By Laura Winters, LMSW
Search and Adoption Consultant
I am sitting here at a desk in one of the offices at Chesterfield Counseling Associates. Jeff and Sandy are both with clients in their respective offices, doing what they do best…tending to the emotional needs of the people who come to them. I started to reflect on the client experience of walking through the door for the first time. What brought them here? What do they need? Are they feeling anxious and uncertain about what counseling even is? Are they worried that their issue is just too big? Do they even know what they need?

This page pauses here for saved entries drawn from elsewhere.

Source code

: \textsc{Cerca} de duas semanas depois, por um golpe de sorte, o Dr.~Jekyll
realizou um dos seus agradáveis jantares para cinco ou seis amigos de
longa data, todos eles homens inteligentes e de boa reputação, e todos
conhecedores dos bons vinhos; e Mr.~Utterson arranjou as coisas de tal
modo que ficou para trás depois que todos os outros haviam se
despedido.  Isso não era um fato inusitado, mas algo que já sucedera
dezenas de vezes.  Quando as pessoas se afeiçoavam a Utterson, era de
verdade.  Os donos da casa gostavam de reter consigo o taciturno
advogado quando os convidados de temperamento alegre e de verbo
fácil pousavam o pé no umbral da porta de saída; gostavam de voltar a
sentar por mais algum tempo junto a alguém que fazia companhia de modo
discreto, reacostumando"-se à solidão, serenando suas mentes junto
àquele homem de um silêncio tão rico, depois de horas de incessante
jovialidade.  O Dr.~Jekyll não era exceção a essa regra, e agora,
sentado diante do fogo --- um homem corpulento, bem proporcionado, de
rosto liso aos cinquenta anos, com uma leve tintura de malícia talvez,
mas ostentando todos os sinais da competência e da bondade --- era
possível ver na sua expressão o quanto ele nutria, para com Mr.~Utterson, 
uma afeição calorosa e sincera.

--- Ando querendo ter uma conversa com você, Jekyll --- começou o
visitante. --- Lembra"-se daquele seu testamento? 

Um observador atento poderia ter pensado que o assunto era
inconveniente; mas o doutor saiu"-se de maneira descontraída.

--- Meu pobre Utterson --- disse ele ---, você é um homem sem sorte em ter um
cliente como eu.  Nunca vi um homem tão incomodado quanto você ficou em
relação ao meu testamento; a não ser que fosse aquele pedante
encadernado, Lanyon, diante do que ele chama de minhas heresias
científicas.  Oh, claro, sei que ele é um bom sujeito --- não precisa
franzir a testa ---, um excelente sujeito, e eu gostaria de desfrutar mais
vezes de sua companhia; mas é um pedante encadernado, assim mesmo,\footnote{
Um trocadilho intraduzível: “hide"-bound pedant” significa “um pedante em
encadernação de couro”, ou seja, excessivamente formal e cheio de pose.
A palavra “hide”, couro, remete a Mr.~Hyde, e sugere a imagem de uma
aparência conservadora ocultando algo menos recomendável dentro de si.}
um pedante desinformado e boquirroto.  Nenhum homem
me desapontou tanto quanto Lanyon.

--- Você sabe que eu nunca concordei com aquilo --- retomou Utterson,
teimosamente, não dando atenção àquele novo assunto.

As these thoughts swim through my mind, I begin to think back to my early 30s when I entered a counseling office for the first time. Let me preface this by telling you, my experience will not be yours. This will be an example of what therapy is not…at least not at CCA.
I was a wife and mother to two small children, working full-time, and struggling with finding balance between all of my responsibilities and my needs. I found myself crying DAILY, for reasons I did not completely understand. I was filled with a mess of emotions, unable to effectively sort them out on my own.

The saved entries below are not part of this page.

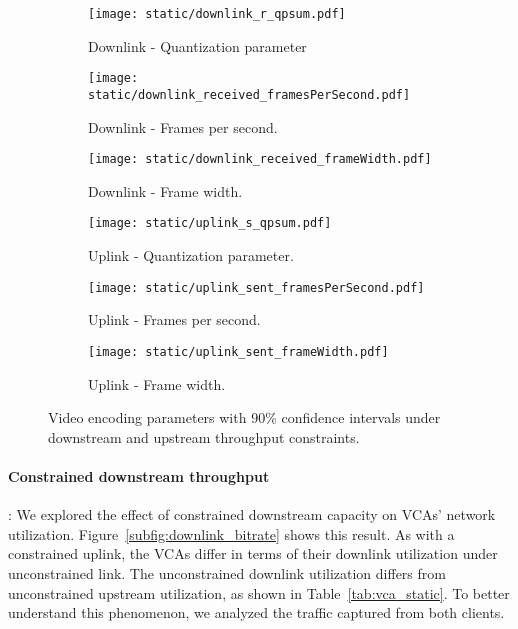 \begin{figure*}[t]
    \begin{subfigure}[t]{0.33\textwidth}
    		\centering
        \texttt{[image: static/downlink\_r\_qpsum.pdf]}
        \caption{Downlink - Quantization parameter}
 		\label{subfig:downlink_video_qp}
    \end{subfigure}%
    \hfill
	\begin{subfigure}[t]{0.33\textwidth}
        \centering
        \texttt{[image: static/downlink\_received\_framesPerSecond.pdf]}
    \caption{Downlink - Frames per second.}
    \label{subfig:downlink_frames_per_second}
    \end{subfigure}%
    \hfill
	\begin{subfigure}[t]{0.33\textwidth}
        \centering
        \texttt{[image: static/downlink\_received\_frameWidth.pdf]}
    \caption{Downlink - Frame width.}
    \label{subfig:downlink_frame_width}
    \end{subfigure}
    \newline
        \begin{subfigure}[t]{0.33\textwidth}
    		\centering
        \texttt{[image: static/uplink\_s\_qpsum.pdf]}
        \caption{Uplink - Quantization parameter.}
 		\label{subfig:uplink_video_qp}
    \end{subfigure}%
    \hfill
	\begin{subfigure}[t]{0.33\textwidth}
        \centering
        \texttt{[image: static/uplink\_sent\_framesPerSecond.pdf]}
    \caption{Uplink - Frames per second.}
    \label{subfig:uplink_frames_per_second}
    \end{subfigure}%
    \hfill
	\begin{subfigure}[t]{0.33\textwidth}   
        \centering
        \texttt{[image: static/uplink\_sent\_frameWidth.pdf]}
    \caption{Uplink - Frame width.}
    \label{subfig:uplink_frame_width}
    \end{subfigure}
	\caption{Video encoding parameters with 90\% confidence intervals under
    downstream and upstream throughput constraints.}
	\label{fig:video_qual}
\end{figure*}



\paragraph{Constrained downstream throughput}: We explored the effect of constrained
downstream capacity
on VCAs' network utilization. Figure~\ref{subfig:downlink_bitrate} shows this
result.
As with a constrained uplink, the VCAs differ in terms of their downlink
utilization under unconstrained link. The unconstrained downlink utilization
differs from unconstrained upstream utilization, as shown in
Table~\ref{tab:vca_static}. To better understand this phenomenon, we analyzed the traffic
captured from both clients. 

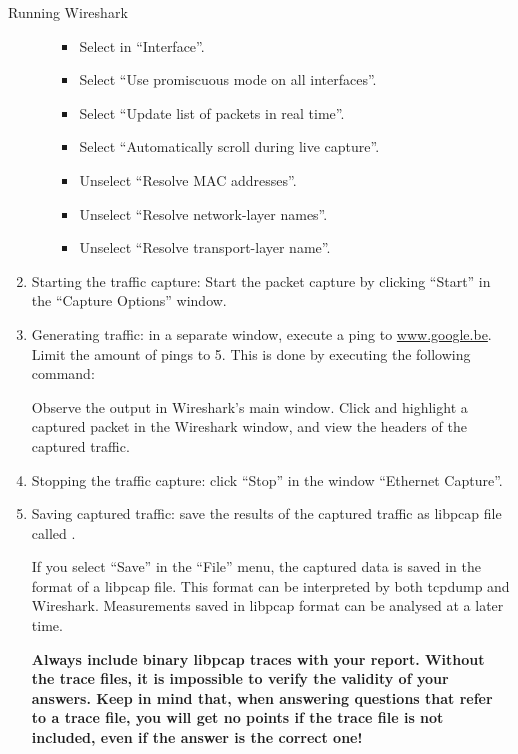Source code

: \begin{exercise}{Running Wireshark}
\begin{enumerate}
\begin{minipage}{\linewidth}
\begin{framed}
\begin{enumerate}
						\begin{itemize}
							\item Select  in ``Interface''.
							\item Select ``Use promiscuous mode on all interfaces''.
							\item Select ``Update list of packets in real time''.
							\item Select ``Automatically scroll during live capture''.
							\item Unselect ``Resolve MAC addresses''.
							\item Unselect ``Resolve network-layer names''.
							\item Unselect ``Resolve transport-layer name''.
						\end{itemize}
				\end{enumerate}
			\end{framed}
			\label{fig:lab1-capture-options}
		\end{minipage}

	\item Starting the traffic capture: Start the packet capture by clicking ``Start'' in the ``Capture Options'' window.

	\item Generating traffic: in a separate window, execute a ping to \url{www.google.be}. Limit the amount of pings to 5. This is done by executing the following command:
	\begin{cmdblock}[gobble=2]
	\end{cmdblock}
	
	Observe the output in Wireshark's main window. Click and highlight a captured packet in the Wireshark window, and view the headers of the captured traffic.

	\item Stopping the traffic capture: click ``Stop'' in the window ``Ethernet Capture''.
	\item Saving captured traffic: save the results of the captured traffic as libpcap file called . 
			
			\remark If you select ``Save'' in the ``File'' menu, the captured data is saved in the format of a libpcap file. This format can be interpreted by both tcpdump and Wireshark. Measurements saved in libpcap format can be analysed at a later time.
			
			\remark \textbf{Always include binary libpcap traces with your report. Without the trace files, it is impossible to verify the validity of your answers. Keep in mind that, when answering questions that refer to a trace file, you will get no points if the trace file is not included, even if the answer is the correct one!}
\end{enumerate}


\end{exercise}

With a defeated spirit, I decided to call a therapist…an elderly man with years of experience, recommended by family members. I scheduled that first appointment, which I both desired and dreaded. When the day finally arrived, I was relieved knowing I would finally be in the same room with someone who could help and guide me through this forest I was lost in. His office was in his home; an early 19th century two-story house. Instructed to walk in without knocking, I entered the foyer which doubled as a waiting room. The house smelled “antique” with a slight hint of mothballs. The wood floors creaked under my feet. I sat in a soft chair and waited, lulled by the ticking of the grandfather clock. Aside from that, there was the deafening sound of quiet.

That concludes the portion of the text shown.